Re: [keycloak-user] Java Adapter - Claim body removes content

Wednesday, 21 August 2019

Hi,

It could be an issue. For other adapters, I'm pretty sure we are not
messing with the body given that we cache the the bytes from the
inputstream so the application can obtain it later, if necessary.

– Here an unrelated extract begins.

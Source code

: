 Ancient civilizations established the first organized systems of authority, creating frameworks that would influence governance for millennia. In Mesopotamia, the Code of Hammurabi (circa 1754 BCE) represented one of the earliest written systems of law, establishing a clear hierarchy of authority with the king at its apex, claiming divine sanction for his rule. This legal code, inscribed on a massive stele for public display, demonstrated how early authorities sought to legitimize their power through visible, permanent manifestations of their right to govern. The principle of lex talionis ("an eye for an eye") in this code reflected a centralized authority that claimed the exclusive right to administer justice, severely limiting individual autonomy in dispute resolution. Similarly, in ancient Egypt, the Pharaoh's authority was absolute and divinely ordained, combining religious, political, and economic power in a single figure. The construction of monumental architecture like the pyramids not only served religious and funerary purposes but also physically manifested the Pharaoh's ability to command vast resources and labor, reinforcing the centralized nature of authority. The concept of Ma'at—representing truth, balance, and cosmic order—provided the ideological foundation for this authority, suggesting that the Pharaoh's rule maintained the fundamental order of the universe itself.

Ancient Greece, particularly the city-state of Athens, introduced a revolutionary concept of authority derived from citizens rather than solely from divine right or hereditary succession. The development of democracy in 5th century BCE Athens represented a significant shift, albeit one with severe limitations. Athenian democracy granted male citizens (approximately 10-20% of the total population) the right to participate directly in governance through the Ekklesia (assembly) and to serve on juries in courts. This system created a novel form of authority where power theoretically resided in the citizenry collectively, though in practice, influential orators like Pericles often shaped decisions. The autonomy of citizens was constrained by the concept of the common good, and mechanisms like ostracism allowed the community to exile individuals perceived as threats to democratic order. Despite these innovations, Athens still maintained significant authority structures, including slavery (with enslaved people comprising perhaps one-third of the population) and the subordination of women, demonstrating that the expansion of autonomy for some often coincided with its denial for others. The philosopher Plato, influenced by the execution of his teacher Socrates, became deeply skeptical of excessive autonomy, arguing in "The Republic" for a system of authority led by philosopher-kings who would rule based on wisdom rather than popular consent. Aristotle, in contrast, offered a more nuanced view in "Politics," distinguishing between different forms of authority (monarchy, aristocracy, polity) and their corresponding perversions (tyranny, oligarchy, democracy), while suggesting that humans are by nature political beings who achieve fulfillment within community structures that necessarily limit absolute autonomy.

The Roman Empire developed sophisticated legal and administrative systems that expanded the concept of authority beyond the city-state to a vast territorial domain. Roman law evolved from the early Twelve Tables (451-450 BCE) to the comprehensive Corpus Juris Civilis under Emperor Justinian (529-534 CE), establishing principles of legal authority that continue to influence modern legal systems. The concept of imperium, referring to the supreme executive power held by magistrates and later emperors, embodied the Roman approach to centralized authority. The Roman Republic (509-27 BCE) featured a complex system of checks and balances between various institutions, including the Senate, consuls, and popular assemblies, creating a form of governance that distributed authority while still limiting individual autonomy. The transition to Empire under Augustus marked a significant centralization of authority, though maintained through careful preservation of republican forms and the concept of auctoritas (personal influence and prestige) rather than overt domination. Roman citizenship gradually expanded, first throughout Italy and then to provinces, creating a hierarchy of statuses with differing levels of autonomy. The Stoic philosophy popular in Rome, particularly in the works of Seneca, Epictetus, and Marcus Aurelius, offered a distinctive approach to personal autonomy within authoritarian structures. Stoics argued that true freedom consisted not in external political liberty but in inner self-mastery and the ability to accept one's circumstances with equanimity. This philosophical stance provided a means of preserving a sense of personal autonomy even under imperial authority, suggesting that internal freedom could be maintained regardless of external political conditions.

I appreciate if you could open a JIRA and provide more details (maybe a
reproducer or steps) about how to reproduce the problem when using the
Spring Adapter.

Regards.
Pedro Igor

On Wed, Aug 21, 2019 at 5:13 AM Felipe Roca <felipe(a)hopu.eu&gt; wrote:

...
 Hi Guys,

 I was creating a small PEP for a third party service API using the
 keycloak authorization service.

 My idea was to check whether an user is allowed to perform certain
 operation based on some body parameters, but it turns out that the body
 claim left the body content unsusable for the proxy application.

 What do you think? Is this a bug or an expected behavior?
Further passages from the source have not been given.